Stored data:
====================

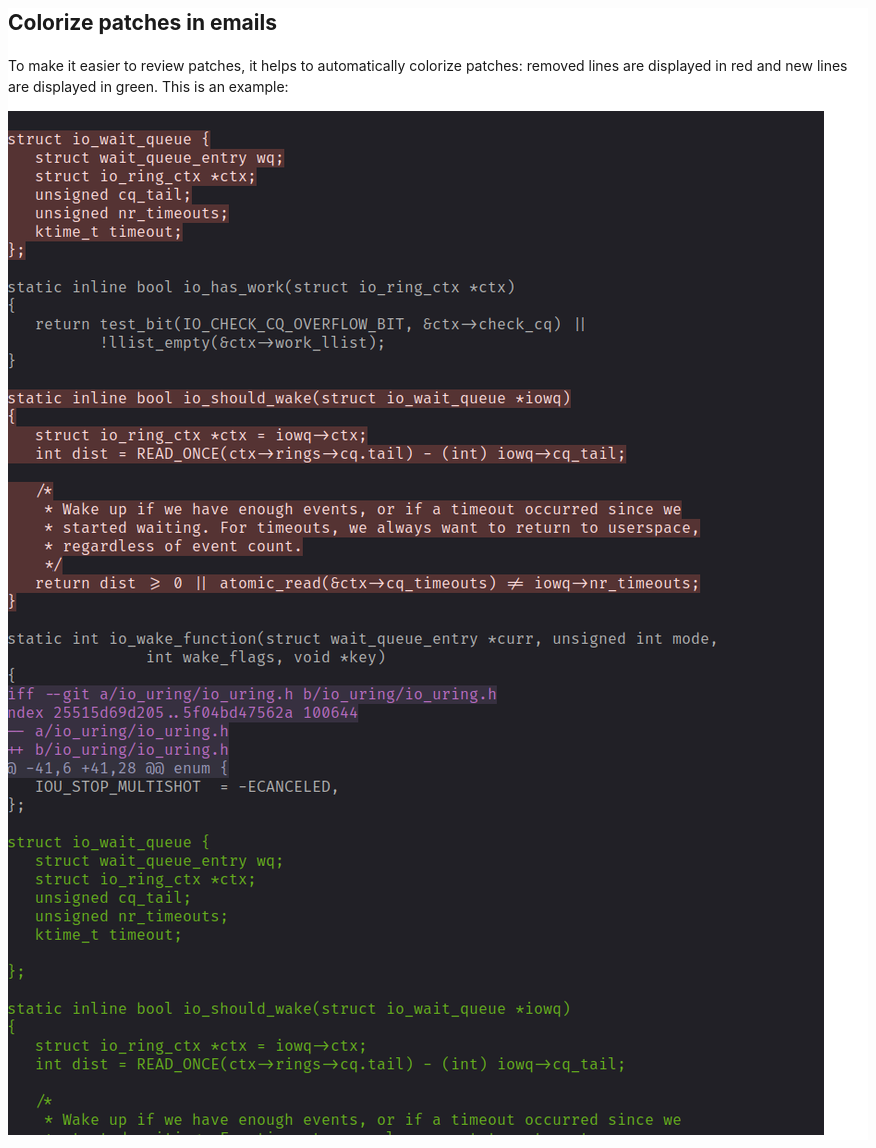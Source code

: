 ## Colorize patches in emails
To make it easier to review patches, it helps to automatically colorize patches:
removed lines are displayed in red and new lines are displayed in green. This is
an example:

<img src="mu4e-patch-colorize.png"/>
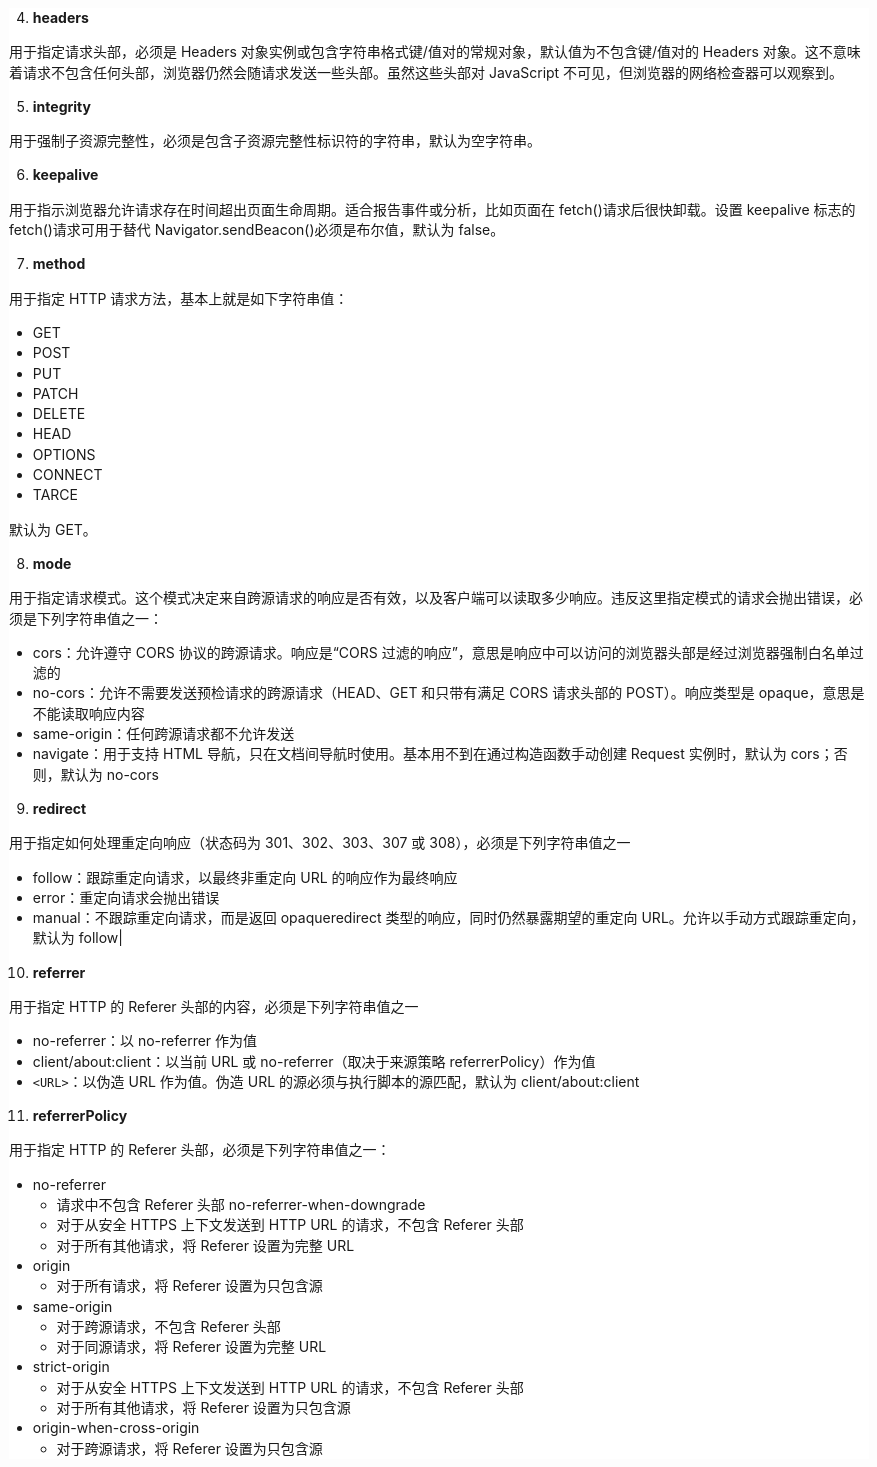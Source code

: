 4. **headers**

用于指定请求头部，必须是 Headers 对象实例或包含字符串格式键/值对的常规对象，默认值为不包含键/值对的 Headers 对象。这不意味着请求不包含任何头部，浏览器仍然会随请求发送一些头部。虽然这些头部对 JavaScript 不可见，但浏览器的网络检查器可以观察到。

5. **integrity**

用于强制子资源完整性，必须是包含子资源完整性标识符的字符串，默认为空字符串。

6. **keepalive**

用于指示浏览器允许请求存在时间超出页面生命周期。适合报告事件或分析，比如页面在 fetch()请求后很快卸载。设置 keepalive 标志的 fetch()请求可用于替代 Navigator.sendBeacon()必须是布尔值，默认为 false。

7. **method**

用于指定 HTTP 请求方法，基本上就是如下字符串值：

- GET
- POST
- PUT
- PATCH
- DELETE
- HEAD
- OPTIONS
- CONNECT
- TARCE

默认为 GET。

8. **mode**

用于指定请求模式。这个模式决定来自跨源请求的响应是否有效，以及客户端可以读取多少响应。违反这里指定模式的请求会抛出错误，必须是下列字符串值之一：

- cors：允许遵守 CORS 协议的跨源请求。响应是“CORS 过滤的响应”，意思是响应中可以访问的浏览器头部是经过浏览器强制白名单过滤的
- no-cors：允许不需要发送预检请求的跨源请求（HEAD、GET 和只带有满足 CORS 请求头部的 POST）。响应类型是 opaque，意思是不能读取响应内容
- same-origin：任何跨源请求都不允许发送
- navigate：用于支持 HTML 导航，只在文档间导航时使用。基本用不到在通过构造函数手动创建 Request 实例时，默认为 cors；否则，默认为 no-cors

9. **redirect**

用于指定如何处理重定向响应（状态码为 301、302、303、307 或 308），必须是下列字符串值之一

- follow：跟踪重定向请求，以最终非重定向 URL 的响应作为最终响应
- error：重定向请求会抛出错误
- manual：不跟踪重定向请求，而是返回 opaqueredirect 类型的响应，同时仍然暴露期望的重定向 URL。允许以手动方式跟踪重定向，默认为 follow|

10. **referrer**

用于指定 HTTP 的 Referer 头部的内容，必须是下列字符串值之一

- no-referrer：以 no-referrer 作为值
- client/about:client：以当前 URL 或 no-referrer（取决于来源策略 referrerPolicy）作为值
- `<URL>`：以伪造 URL 作为值。伪造 URL 的源必须与执行脚本的源匹配，默认为 client/about:client

11. **referrerPolicy**

用于指定 HTTP 的 Referer 头部，必须是下列字符串值之一：

- no-referrer
  - 请求中不包含 Referer 头部 no-referrer-when-downgrade
  - 对于从安全 HTTPS 上下文发送到 HTTP URL 的请求，不包含 Referer 头部
  - 对于所有其他请求，将 Referer 设置为完整 URL
- origin
  - 对于所有请求，将 Referer 设置为只包含源
- same-origin
  - 对于跨源请求，不包含 Referer 头部
  - 对于同源请求，将 Referer 设置为完整 URL
- strict-origin
  - 对于从安全 HTTPS 上下文发送到 HTTP URL 的请求，不包含 Referer 头部
  - 对于所有其他请求，将 Referer 设置为只包含源
- origin-when-cross-origin
  - 对于跨源请求，将 Referer 设置为只包含源
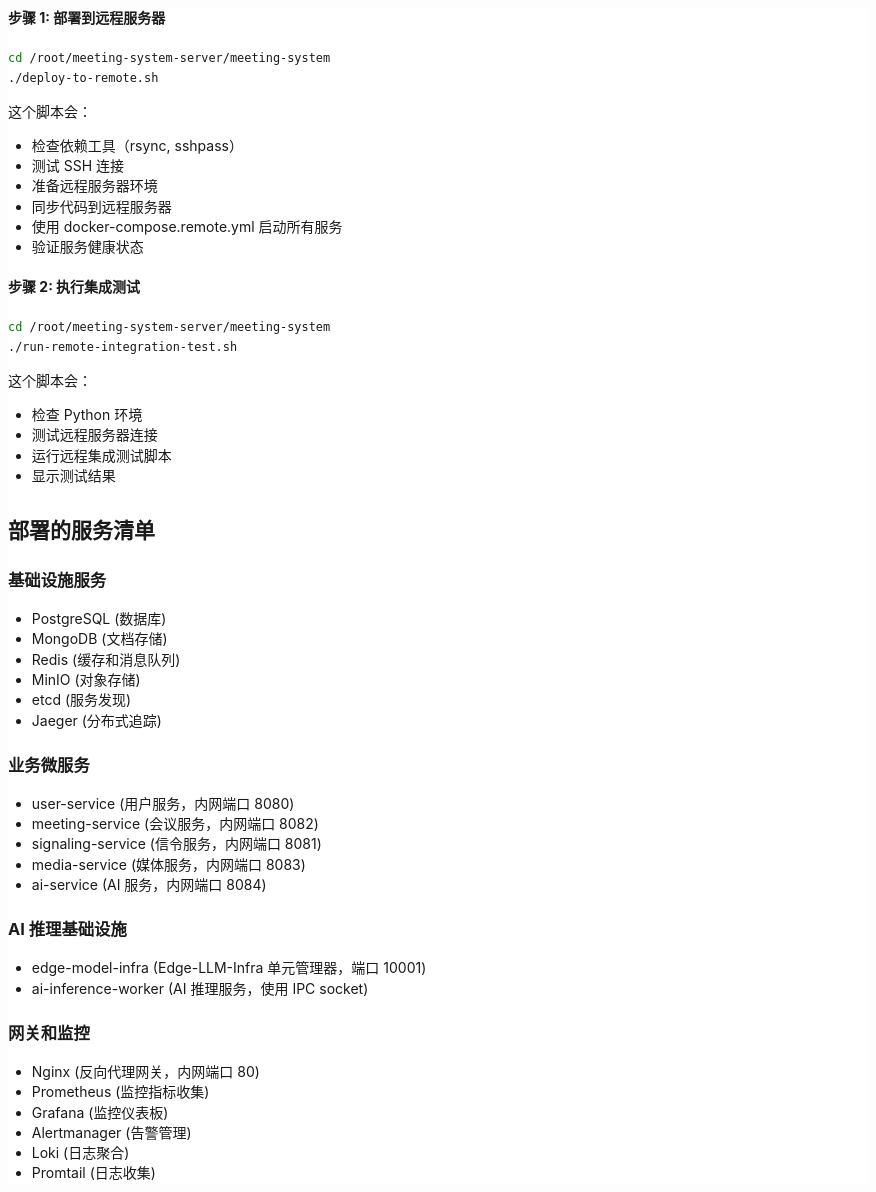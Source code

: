 #### 步骤 1: 部署到远程服务器

```bash
cd /root/meeting-system-server/meeting-system
./deploy-to-remote.sh
```

这个脚本会：
- 检查依赖工具（rsync, sshpass）
- 测试 SSH 连接
- 准备远程服务器环境
- 同步代码到远程服务器
- 使用 docker-compose.remote.yml 启动所有服务
- 验证服务健康状态

#### 步骤 2: 执行集成测试

```bash
cd /root/meeting-system-server/meeting-system
./run-remote-integration-test.sh
```

这个脚本会：
- 检查 Python 环境
- 测试远程服务器连接
- 运行远程集成测试脚本
- 显示测试结果

## 部署的服务清单

### 基础设施服务
- PostgreSQL (数据库)
- MongoDB (文档存储)
- Redis (缓存和消息队列)
- MinIO (对象存储)
- etcd (服务发现)
- Jaeger (分布式追踪)

### 业务微服务
- user-service (用户服务，内网端口 8080)
- meeting-service (会议服务，内网端口 8082)
- signaling-service (信令服务，内网端口 8081)
- media-service (媒体服务，内网端口 8083)
- ai-service (AI 服务，内网端口 8084)

### AI 推理基础设施
- edge-model-infra (Edge-LLM-Infra 单元管理器，端口 10001)
- ai-inference-worker (AI 推理服务，使用 IPC socket)

### 网关和监控
- Nginx (反向代理网关，内网端口 80)
- Prometheus (监控指标收集)
- Grafana (监控仪表板)
- Alertmanager (告警管理)
- Loki (日志聚合)
- Promtail (日志收集)
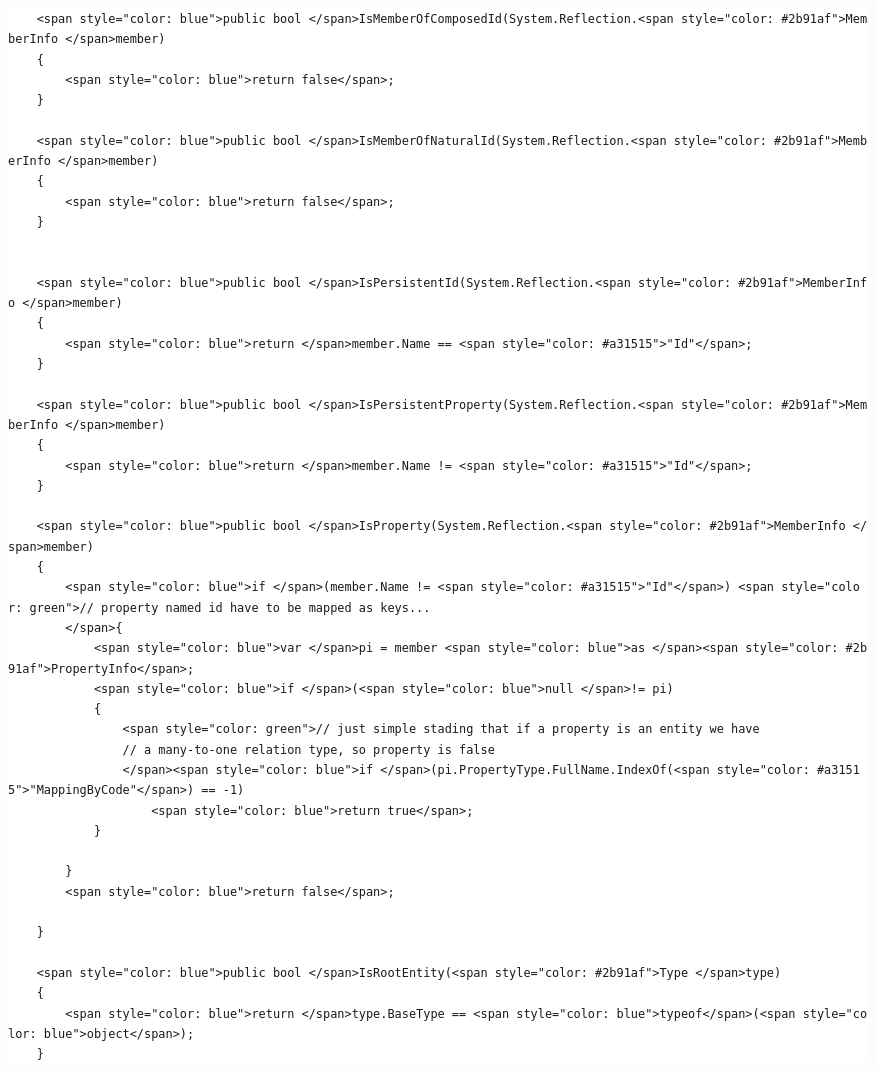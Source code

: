         <span style="color: blue">public bool </span>IsMemberOfComposedId(System.Reflection.<span style="color: #2b91af">MemberInfo </span>member)
        {
            <span style="color: blue">return false</span>;
        }

        <span style="color: blue">public bool </span>IsMemberOfNaturalId(System.Reflection.<span style="color: #2b91af">MemberInfo </span>member)
        {
            <span style="color: blue">return false</span>;
        }

      
        <span style="color: blue">public bool </span>IsPersistentId(System.Reflection.<span style="color: #2b91af">MemberInfo </span>member)
        {
            <span style="color: blue">return </span>member.Name == <span style="color: #a31515">"Id"</span>;
        }

        <span style="color: blue">public bool </span>IsPersistentProperty(System.Reflection.<span style="color: #2b91af">MemberInfo </span>member)
        {
            <span style="color: blue">return </span>member.Name != <span style="color: #a31515">"Id"</span>;
        }

        <span style="color: blue">public bool </span>IsProperty(System.Reflection.<span style="color: #2b91af">MemberInfo </span>member)
        {
            <span style="color: blue">if </span>(member.Name != <span style="color: #a31515">"Id"</span>) <span style="color: green">// property named id have to be mapped as keys...
            </span>{
                <span style="color: blue">var </span>pi = member <span style="color: blue">as </span><span style="color: #2b91af">PropertyInfo</span>;
                <span style="color: blue">if </span>(<span style="color: blue">null </span>!= pi)
                {
                    <span style="color: green">// just simple stading that if a property is an entity we have 
                    // a many-to-one relation type, so property is false
                    </span><span style="color: blue">if </span>(pi.PropertyType.FullName.IndexOf(<span style="color: #a31515">"MappingByCode"</span>) == -1)
                        <span style="color: blue">return true</span>;
                }

            }
            <span style="color: blue">return false</span>;
                
        }

        <span style="color: blue">public bool </span>IsRootEntity(<span style="color: #2b91af">Type </span>type)
        {
            <span style="color: blue">return </span>type.BaseType == <span style="color: blue">typeof</span>(<span style="color: blue">object</span>);
        }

====================

**INSTRUCTIONS TO FOLLOW:** Which lines above contain the word "keepalive"? List them.

**ANSWER TO THIS TASK:**
6. **keepalive**
用于指示浏览器允许请求存在时间超出页面生命周期。适合报告事件或分析，比如页面在 fetch()请求后很快卸载。设置 keepalive 标志的 fetch()请求可用于替代 Navigator.sendBeacon()必须是布尔值，默认为 false。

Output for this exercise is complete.